SINGAPORE — Specially trained officers from the Immigration and Checkpoints Authority (ICA) will take over from the Singapore Police Force as first responders to all security incidents at Tuas and Woodlands checkpoints from Jan 3, 2023.

The ICA had already taken over this "protective security" role at Singapore's sea checkpoints in 2018. Security functions at the airport checkpoints will remain under the control of the SPF.

Ahead of the move to expand the role to land checkpoints, more than 300 ICA officers stationed at the land checkpoints have undergone protective security training to prepare them, ICA said in a press release on Wednesday (Nov 16).

These officers were trained in tactical movement for security incidents, as well as in interview and search techniques. 

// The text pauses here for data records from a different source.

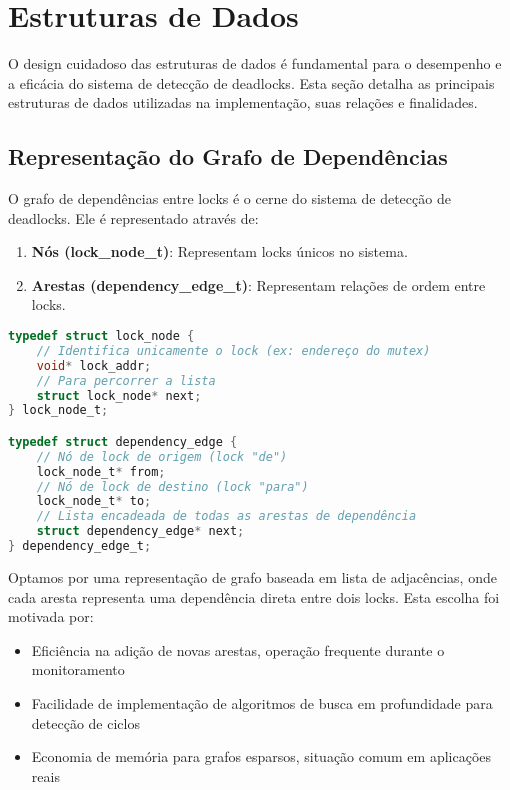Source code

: \section{Estruturas de Dados}\label{sec:estruturas}

O design cuidadoso das estruturas de dados é fundamental para o desempenho e a eficácia do sistema de detecção de deadlocks. Esta seção detalha as principais estruturas de dados utilizadas na implementação, suas relações e finalidades.

\subsection{Representação do Grafo de Dependências}

O grafo de dependências entre locks é o cerne do sistema de detecção de deadlocks. Ele é representado através de:

\begin{enumerate}
    \item \textbf{Nós (lock\_node\_t)}: Representam locks únicos no sistema.
    \item \textbf{Arestas (dependency\_edge\_t)}: Representam relações de ordem entre locks.
\end{enumerate}

\begin{lstlisting}[language=C, caption={Definição das estruturas para representação do grafo}]
typedef struct lock_node {
    // Identifica unicamente o lock (ex: endereço do mutex)
    void* lock_addr;
    // Para percorrer a lista
    struct lock_node* next;
} lock_node_t;

typedef struct dependency_edge {
    // Nó de lock de origem (lock "de")
    lock_node_t* from;
    // Nó de lock de destino (lock "para")
    lock_node_t* to;
    // Lista encadeada de todas as arestas de dependência
    struct dependency_edge* next;
} dependency_edge_t;
\end{lstlisting}

Optamos por uma representação de grafo baseada em lista de adjacências, onde cada aresta representa uma dependência direta entre dois locks. Esta escolha foi motivada por:

\begin{itemize}
    \item Eficiência na adição de novas arestas, operação frequente durante o monitoramento
    \item Facilidade de implementação de algoritmos de busca em profundidade para detecção de ciclos
    \item Economia de memória para grafos esparsos, situação comum em aplicações reais
\end{itemize}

They also underwent on-the-job training with their police counterparts, with periodic refresher training sessions to ensure officers’ skillsets are up to date. 

In a press release on Wednesday, the ICA said it has been preparing for this change for the past few years.

“The taking over of the protective security functions is the culmination of the transformation of ICA’s role in border security at the land checkpoints.”

The taking over of the protective security functions is the culmination of the transformation of ICA’s role in border security at the land checkpoints.
Immigration and Checkpoints Authority

“It would enable ICA to achieve greater operational coordination and provide clearer lines of responsibility and command and control in border security incidents,” it added.

To showcase these new capabilities and operational readiness, over 200 personnel from the ICA, the police and the Singapore Civil Defence Force (SCDF) participated in a simulated security incident, in an exercise on Wednesday morning.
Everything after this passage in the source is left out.